• [Your goal]
Among the entries below, retype exactly the lines starting with the one with "Para copiar apenas" and going on through the one with "## 📚 Tech Stack 📚", but not the pictures.

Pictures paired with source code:

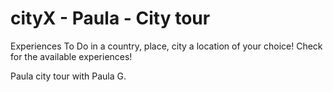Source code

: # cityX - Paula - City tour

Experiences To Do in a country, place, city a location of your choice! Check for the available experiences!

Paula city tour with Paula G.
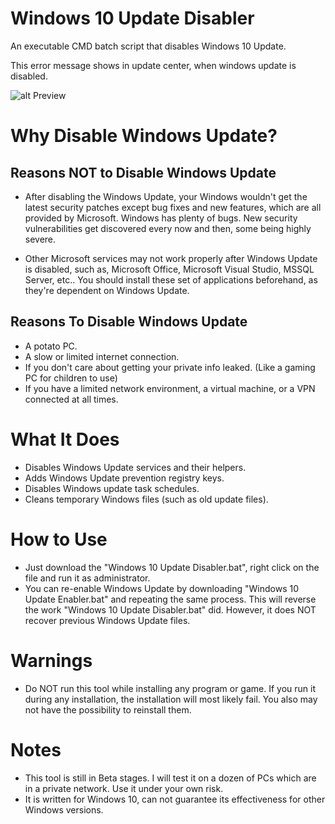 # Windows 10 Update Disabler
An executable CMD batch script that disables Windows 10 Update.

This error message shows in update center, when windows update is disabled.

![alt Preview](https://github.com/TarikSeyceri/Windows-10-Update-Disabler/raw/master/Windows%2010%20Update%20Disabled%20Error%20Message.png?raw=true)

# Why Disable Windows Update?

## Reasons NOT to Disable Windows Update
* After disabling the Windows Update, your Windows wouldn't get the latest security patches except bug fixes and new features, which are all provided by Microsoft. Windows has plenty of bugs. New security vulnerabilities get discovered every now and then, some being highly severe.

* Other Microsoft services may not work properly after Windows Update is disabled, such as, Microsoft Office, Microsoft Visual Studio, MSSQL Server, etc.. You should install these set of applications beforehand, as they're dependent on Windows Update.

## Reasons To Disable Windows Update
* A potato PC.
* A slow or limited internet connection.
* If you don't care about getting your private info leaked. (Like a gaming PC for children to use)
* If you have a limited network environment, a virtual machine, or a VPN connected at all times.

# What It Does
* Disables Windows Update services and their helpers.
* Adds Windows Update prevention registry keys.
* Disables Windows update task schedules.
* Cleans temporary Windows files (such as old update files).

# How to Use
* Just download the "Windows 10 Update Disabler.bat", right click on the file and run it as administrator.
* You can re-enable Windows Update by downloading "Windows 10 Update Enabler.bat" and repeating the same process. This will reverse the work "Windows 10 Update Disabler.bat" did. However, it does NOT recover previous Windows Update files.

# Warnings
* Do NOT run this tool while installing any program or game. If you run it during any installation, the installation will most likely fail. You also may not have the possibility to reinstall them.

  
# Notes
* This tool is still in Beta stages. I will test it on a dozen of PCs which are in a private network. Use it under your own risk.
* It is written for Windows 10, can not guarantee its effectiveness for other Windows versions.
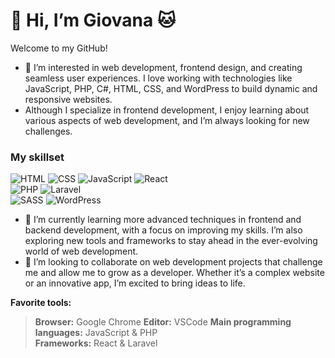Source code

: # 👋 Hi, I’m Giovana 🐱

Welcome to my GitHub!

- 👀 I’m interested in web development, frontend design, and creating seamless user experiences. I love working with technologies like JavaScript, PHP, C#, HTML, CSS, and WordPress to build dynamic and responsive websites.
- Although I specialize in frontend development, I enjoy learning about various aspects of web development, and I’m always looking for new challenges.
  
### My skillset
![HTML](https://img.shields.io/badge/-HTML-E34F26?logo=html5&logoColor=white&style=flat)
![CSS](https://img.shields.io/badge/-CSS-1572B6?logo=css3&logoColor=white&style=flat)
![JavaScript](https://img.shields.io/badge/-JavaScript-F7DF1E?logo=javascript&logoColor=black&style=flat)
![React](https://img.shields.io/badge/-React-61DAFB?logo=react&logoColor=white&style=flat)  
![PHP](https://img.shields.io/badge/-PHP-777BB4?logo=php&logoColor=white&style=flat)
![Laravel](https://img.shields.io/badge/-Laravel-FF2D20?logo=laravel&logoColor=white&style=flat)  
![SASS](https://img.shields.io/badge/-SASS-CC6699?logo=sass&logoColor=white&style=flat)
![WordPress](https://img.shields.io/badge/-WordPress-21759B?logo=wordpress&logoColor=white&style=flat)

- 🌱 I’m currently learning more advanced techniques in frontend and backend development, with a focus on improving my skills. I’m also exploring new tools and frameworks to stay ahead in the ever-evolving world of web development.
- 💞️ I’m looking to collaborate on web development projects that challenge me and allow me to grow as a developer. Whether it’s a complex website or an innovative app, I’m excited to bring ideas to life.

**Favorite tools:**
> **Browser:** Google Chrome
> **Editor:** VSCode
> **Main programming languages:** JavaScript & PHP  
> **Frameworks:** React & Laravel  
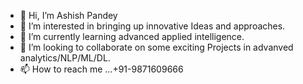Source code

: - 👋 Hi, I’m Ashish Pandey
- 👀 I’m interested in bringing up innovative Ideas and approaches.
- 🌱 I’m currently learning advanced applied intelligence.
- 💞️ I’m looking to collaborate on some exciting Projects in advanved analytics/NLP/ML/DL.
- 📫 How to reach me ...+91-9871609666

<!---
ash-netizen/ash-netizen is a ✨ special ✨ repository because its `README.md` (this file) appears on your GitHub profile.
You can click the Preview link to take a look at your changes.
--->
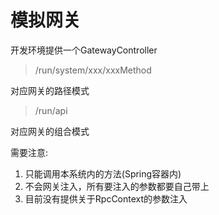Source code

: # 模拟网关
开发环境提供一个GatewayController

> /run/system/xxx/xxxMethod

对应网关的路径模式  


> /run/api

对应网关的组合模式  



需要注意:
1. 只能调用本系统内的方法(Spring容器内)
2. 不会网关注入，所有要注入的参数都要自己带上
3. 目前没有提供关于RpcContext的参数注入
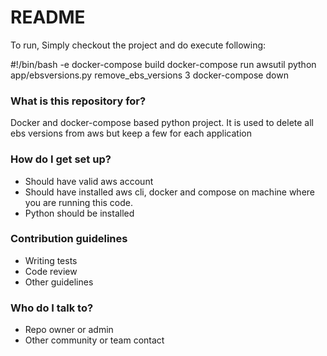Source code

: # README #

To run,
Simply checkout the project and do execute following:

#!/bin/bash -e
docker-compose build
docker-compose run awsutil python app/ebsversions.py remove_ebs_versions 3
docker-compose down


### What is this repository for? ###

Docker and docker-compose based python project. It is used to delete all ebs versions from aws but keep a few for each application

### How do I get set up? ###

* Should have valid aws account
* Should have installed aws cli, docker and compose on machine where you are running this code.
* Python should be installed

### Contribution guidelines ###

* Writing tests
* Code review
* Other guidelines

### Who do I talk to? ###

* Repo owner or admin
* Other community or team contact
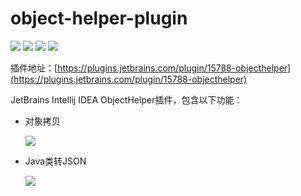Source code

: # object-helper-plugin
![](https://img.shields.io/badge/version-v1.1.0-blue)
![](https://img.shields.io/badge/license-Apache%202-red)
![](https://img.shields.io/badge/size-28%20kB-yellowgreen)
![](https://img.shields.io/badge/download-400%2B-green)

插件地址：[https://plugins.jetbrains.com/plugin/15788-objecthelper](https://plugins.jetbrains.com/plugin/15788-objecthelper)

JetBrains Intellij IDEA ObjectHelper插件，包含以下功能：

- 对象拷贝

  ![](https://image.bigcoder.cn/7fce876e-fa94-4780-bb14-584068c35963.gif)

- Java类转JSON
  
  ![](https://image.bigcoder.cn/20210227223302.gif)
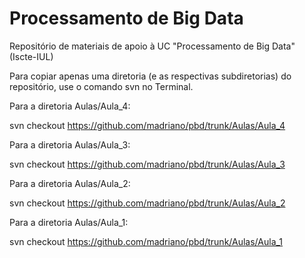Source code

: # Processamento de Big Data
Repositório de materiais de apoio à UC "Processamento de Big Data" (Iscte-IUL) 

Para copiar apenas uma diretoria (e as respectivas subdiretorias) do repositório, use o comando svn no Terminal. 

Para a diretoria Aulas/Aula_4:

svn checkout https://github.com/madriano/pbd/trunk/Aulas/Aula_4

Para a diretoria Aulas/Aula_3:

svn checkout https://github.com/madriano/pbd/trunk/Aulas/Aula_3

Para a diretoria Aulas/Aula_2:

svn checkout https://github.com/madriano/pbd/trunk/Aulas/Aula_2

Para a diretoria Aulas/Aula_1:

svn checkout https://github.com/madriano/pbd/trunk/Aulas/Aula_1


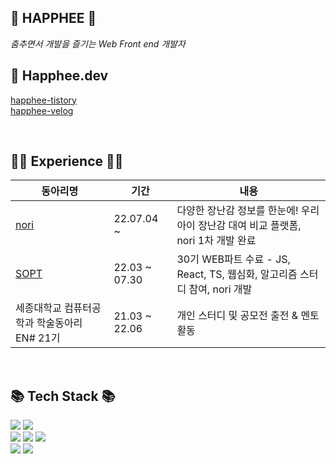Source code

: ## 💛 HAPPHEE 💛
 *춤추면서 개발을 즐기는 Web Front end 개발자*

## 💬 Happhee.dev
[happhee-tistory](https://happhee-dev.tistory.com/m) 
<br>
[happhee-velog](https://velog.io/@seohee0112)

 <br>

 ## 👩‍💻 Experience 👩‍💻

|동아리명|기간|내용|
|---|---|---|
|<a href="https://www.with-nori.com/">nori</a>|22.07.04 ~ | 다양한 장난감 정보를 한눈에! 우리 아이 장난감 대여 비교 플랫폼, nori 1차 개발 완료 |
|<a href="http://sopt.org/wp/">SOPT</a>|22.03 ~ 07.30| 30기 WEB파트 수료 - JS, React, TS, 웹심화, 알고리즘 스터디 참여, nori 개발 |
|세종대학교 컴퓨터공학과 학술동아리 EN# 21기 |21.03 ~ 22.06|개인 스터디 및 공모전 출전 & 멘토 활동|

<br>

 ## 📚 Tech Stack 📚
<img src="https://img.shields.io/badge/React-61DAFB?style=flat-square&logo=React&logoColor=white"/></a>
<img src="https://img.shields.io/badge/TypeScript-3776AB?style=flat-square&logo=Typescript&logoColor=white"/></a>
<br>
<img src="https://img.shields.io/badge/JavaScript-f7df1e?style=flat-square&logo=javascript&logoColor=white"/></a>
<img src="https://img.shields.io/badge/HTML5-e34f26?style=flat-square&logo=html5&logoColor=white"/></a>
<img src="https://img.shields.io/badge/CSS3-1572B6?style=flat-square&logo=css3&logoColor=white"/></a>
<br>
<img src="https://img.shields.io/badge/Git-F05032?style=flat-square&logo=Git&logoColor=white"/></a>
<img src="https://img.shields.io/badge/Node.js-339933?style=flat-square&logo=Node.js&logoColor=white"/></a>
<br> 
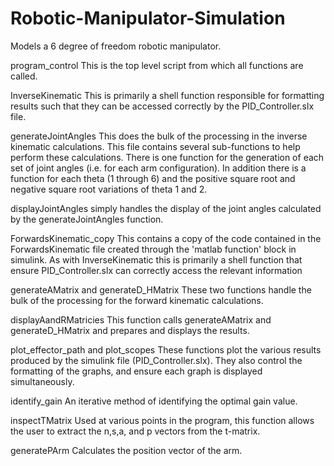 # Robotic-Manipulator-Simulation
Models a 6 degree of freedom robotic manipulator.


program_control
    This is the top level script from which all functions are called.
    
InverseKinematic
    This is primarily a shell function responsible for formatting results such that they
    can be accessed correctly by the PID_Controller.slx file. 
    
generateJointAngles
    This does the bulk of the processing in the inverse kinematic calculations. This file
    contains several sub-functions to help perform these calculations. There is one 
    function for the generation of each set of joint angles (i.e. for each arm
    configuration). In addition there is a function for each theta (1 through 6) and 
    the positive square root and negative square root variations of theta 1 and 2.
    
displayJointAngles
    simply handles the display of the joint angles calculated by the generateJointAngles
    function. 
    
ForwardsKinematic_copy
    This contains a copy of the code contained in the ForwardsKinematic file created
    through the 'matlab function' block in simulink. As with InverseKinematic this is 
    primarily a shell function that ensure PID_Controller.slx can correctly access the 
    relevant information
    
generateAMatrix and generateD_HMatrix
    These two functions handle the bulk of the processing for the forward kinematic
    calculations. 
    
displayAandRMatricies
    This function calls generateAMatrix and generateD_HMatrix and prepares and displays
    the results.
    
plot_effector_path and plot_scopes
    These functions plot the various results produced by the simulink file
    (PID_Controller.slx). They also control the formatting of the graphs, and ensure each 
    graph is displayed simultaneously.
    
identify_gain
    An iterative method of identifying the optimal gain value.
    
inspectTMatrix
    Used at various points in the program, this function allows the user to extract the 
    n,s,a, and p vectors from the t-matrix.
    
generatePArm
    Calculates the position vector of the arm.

• [Expected output]
Para copiar apenas uma diretoria (e as respectivas subdiretorias) do repositório, use o comando svn no Terminal. 

Para a diretoria Aulas/Aula_4:

svn checkout https://github.com/madriano/pbd/trunk/Aulas/Aula_4

Para a diretoria Aulas/Aula_3:

svn checkout https://github.com/madriano/pbd/trunk/Aulas/Aula_3

Para a diretoria Aulas/Aula_2:

svn checkout https://github.com/madriano/pbd/trunk/Aulas/Aula_2

Para a diretoria Aulas/Aula_1:

svn checkout https://github.com/madriano/pbd/trunk/Aulas/Aula_1


Source code

: ## 💛 HAPPHEE 💛
 *춤추면서 개발을 즐기는 Web Front end 개발자*

## 💬 Happhee.dev
[happhee-tistory](https://happhee-dev.tistory.com/m) 
<br>
[happhee-velog](https://velog.io/@seohee0112)

 <br>

 ## 👩‍💻 Experience 👩‍💻

|동아리명|기간|내용|
|---|---|---|
|<a href="https://www.with-nori.com/">nori</a>|22.07.04 ~ | 다양한 장난감 정보를 한눈에! 우리 아이 장난감 대여 비교 플랫폼, nori 1차 개발 완료 |
|<a href="http://sopt.org/wp/">SOPT</a>|22.03 ~ 07.30| 30기 WEB파트 수료 - JS, React, TS, 웹심화, 알고리즘 스터디 참여, nori 개발 |
|세종대학교 컴퓨터공학과 학술동아리 EN# 21기 |21.03 ~ 22.06|개인 스터디 및 공모전 출전 & 멘토 활동|

<br>

 ## 📚 Tech Stack 📚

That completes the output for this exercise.